Any help from anyone would be great, thanks a lot my t nation friends.

Where did you read that? I don’t see how that could be true. And do you count separately a rep of chest fly and bench press or are they the same? This seems like BS :confused:

Read it a couple of places, and it reps, per body part per week. Larger muscles anywhere from 60 to 120 reps per week, smaller muscles 30 to 60 per week. And yes, bench and fly both count towards chest reps.

Those numbers are very arbitrary. For example, doing 20 reps of body weight push ups would be counted the same as 4 sets of 5 of heavy bench presses. It’s about causing the right amount of stress to force adaptation. Those total reps numbers don’t mean much.

Well I mean obviously volume and intensity change things, 4 sets of 5 at 70% 1rm don’t equal 4 sets of 5 at 85% 1rm. So 20 doesn’t always equal 20

Did you get this off aworkoutroutine? Wherever you read it I’d put it entirely out of your mind right now.

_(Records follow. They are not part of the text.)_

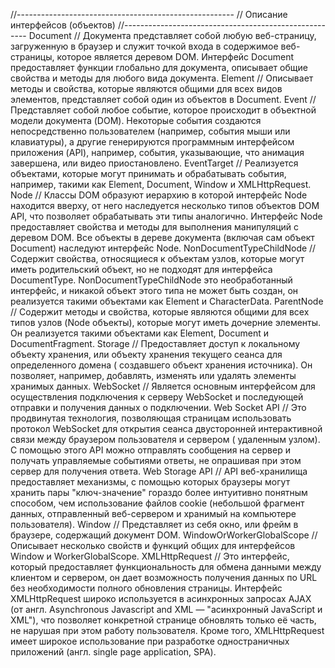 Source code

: //------------------------------------------------------ // Описание интерфейсов (объектов)
//------------------------------------------------------ Document // Документа представляет собой любую веб-страницу,
загруженную в браузер и служит точкой входа в содержимое веб-страницы, которое является деревом DOM. Интерфейс Document
предоставляет функции глобально для документа, описывает общие свойства и методы для любого вида документа. Element //
Описывает методы и свойства, которые являются общими для всех видов элементов, представляет собой один из объектов в
Document. Event // Представляет собой любое событие, которое происходит в объектной модели документа (DOM). Некоторые
события создаются непосредственно пользователем (например, события мыши или клавиатуры), а другие генерируются
программным интерфейсом приложения (API), например, события, указывающие, что анимация завершена, или видео
приостановлено. EventTarget // Реализуется объектами, которые могут принимать и обрабатывать события, например, такими
как Element, Document, Window и XMLHttpRequest. Node // Классы DOM образуют иерархию в которой интерфейс Node находится
вверху, от него наследуется несколько типов объектов DOM API, что позволяет обрабатывать эти типы аналогично. Интерфейс
Node предоставляет свойства и методы для выполнения манипуляций с деревом DOM. Все объекты в дереве документа (включая
сам объект Document) наследуют интерфейс Node. NonDocumentTypeChildNode // Содержит свойства, относящиеся к объектам
узлов, которые могут иметь родительский объект, но не подходят для интерфейса DocumentType. NonDocumentTypeChildNode это
необработанный интерфейс, и никакой объект этого типа не может быть создан, он реализуется такими объектами как Element
и CharacterData. ParentNode // Содержит методы и свойства, которые являются общими для всех типов узлов (Node объекты),
которые могут иметь дочерние элементы. Он реализуется такими объектами как Element, Document и DocumentFragment. Storage
// Предоставляет доступ к локальному объекту хранения, или объекту хранения текущего сеанса для определенного домена (
создавшего объект хранения источника). Он позволяет, например, добавлять, изменять или удалять элементы хранимых данных.
WebSocket // Является основным интерфейсом для осуществления подключения к серверу WebSocket и последующей отправки и
получения данных о подключении. Web Socket API // Это продвинутая технология, позволяющая страницам использовать
протокол WebSocket для открытия сеанса двусторонней интерактивной связи между браузером пользователя и сервером (
удаленным узлом). С помощью этого API можно отправлять сообщения на сервер и получать управляемые событиями ответы, не
опрашивая при этом сервер для получения ответа. Web Storage API // API веб-хранилища предоставляет механизмы, с помощью
которых браузеры могут хранить пары "ключ-значение" гораздо более интуитивно понятным способом, чем использование файлов
cookie (небольшой фрагмент данных, отправленный веб-сервером и хранимый на компьютере пользователя). Window //
Представляет из себя окно, или фрейм в браузере, содержащий документ DOM. WindowOrWorkerGlobalScope // Описывает
несколько свойств и функций общих для интерфейсов Window и WorkerGlobalScope. XMLHttpRequest // Это интерфейс, который
предоставляет функциональность для обмена данными между клиентом и сервером, он дает возможность получения данных по URL
без необходимости полного обновления страницы. Интерфейс XMLHttpRequest широко используется в асинхронных запросах
AJAX (от англ. Asynchronous Javascript and XML — "асинхронный JavaScript и XML"), что позволяет конкретной странице
обновлять только её часть, не нарушая при этом работу пользователя. Кроме того, XMLHttpRequest имеет широкое
использование при разработке одностраничных приложений (англ. single page application, SPA).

For more hypertrophy focus I’d recommend having a read of Mike Israetel’s stuff on the Renaissance Periodisation blog about Volume Training Landmarks (quick google will get you there). Greg Nuckols’ “The New Approach to Training Volume” article also goes through similar concepts.

Strength and hypertrophy are not mutually exclusive so these training concepts can be applied to off season or hypertrophy/accumulation blocks/phases where the goal is to do work/volume to add muscle or get a training effect that will potentiate further strength gains.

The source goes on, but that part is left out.